The JCAHO uses the reports to look for trends. When we spot a pattern, we issue an alert including the number of events reported, the findings and the steps that facilities can take to reduce their risk of experiencing the problem. Alerts are sent to all accredited organizations.
Success story. Last year, for example, we sent an alert to nearly 18,000 healthcare facilities about 10 deaths involving the use of potassium chloride. Patients had inadvertently been given lethal doses of concentrated potassium chloride-a problem caused by confusion in the packaging and labeling of the drug.
The Joint Commission now advises healthcare organizations to limit concentrated doses of potassium chloride to their pharmacies unless they follow specific safeguards. We developed those guidelines from a review of root-cause analyses and discussions with experts outside the Joint Commission. A simple warning to remove a drug from floor stock or follow safeguards has saved lives.
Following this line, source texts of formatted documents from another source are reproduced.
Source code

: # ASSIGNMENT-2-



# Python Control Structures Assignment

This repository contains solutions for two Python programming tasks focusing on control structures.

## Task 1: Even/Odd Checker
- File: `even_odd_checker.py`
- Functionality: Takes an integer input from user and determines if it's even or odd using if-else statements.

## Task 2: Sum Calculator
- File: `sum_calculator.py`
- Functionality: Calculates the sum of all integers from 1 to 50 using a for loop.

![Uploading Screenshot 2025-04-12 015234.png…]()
Organizations that report sentinel events benefit by:
* Contributing what they've learned to the Joint Commission's database, which increases understanding of sentinel events and allows other organizations to avoid similar events.
* Consulting with Joint Commission staff while they're developing a root-cause analysis and action plan.
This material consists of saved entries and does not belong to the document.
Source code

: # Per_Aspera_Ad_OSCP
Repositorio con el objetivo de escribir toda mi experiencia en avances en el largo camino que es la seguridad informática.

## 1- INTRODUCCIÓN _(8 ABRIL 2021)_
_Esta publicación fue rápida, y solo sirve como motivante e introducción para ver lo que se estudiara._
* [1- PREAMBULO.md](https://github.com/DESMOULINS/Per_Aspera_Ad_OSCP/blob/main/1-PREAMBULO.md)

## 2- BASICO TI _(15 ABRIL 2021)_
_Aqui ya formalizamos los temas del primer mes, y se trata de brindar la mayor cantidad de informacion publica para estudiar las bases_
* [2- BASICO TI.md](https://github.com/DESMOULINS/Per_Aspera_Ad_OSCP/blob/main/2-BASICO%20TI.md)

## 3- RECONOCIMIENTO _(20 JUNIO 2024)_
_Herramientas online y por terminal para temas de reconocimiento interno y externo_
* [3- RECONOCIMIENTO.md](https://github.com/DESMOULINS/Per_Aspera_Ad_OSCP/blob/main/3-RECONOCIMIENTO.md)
* Using their collaboration with the Joint Commission to reinforce their message to the public that they are doing everything possible to prevent sentinel events.
Accredited organizations have responded dramatically to the new policy. In the third quarter of 1998, nearly 90% of the sentinel events reviewed by the Joint Commission were self-reported, compared with a 9% rate during all of 1996.
In addition to self-reports from healthcare organizations, the Joint Commission still gets some reports from the media, HCFA, patients and their families, and site surveys.
The number of sentinel events averages between 10 and 20 per hospital per year, according to data from healthcare researcher Lucian Leape, M.D., and other experts. But the healthcare community still does not have a firm grasp on the frequency of sentinel events.
For example, our database shows that inpatient suicides are the most common type of sentinel event. Yet experts who study sentinel events believe fatal medication errors are most common. This discrepancy is likely caused by the fact that many medication errors go unreported.
Such disparities point to the need for greater awareness of sentinel events and for the Joint Commission's database. We must embrace the free exchange of sentinel event information while recognizing the legal liabilities.
Last year some accredited organizations said they were concerned that sending sentinel event information to the JCAHO might pose liability problems and be discoverable in lawsuits. As a result, we appointed a special task force, which recommended four additional options for organizations that want to protect their confidentiality. They can:
* Bring their documents to Joint Commission headquarters for review by staff, then take their documents with them when they leave.
* Request an on-site review of documents by a Joint Commission surveyor.
* Ask for an on-site visit by a JCAHO surveyor, who will conduct interviews and review documents to gather information about the root-cause analysis and resulting action plan. The surveyor would not review the organization's root-cause analysis.
* Request an on-site review of the organization's process for responding to a sentinel event and related policies and procedures.
We also developed two contractual arrangements facilities can use if they are concerned about the potential waiver of confidentiality protections in certain states.
The Joint Commission included confidentiality protections in the federal Patient Protection Act of 1998, which passed the House but not the Senate. This session of Congress presents a new opportunity for us. We also will work with state hospital associations that want to amend their peer review statutes.
The JCAHO is committed to ensuring confidentiality protections and the growth of voluntary sentinel event reporting.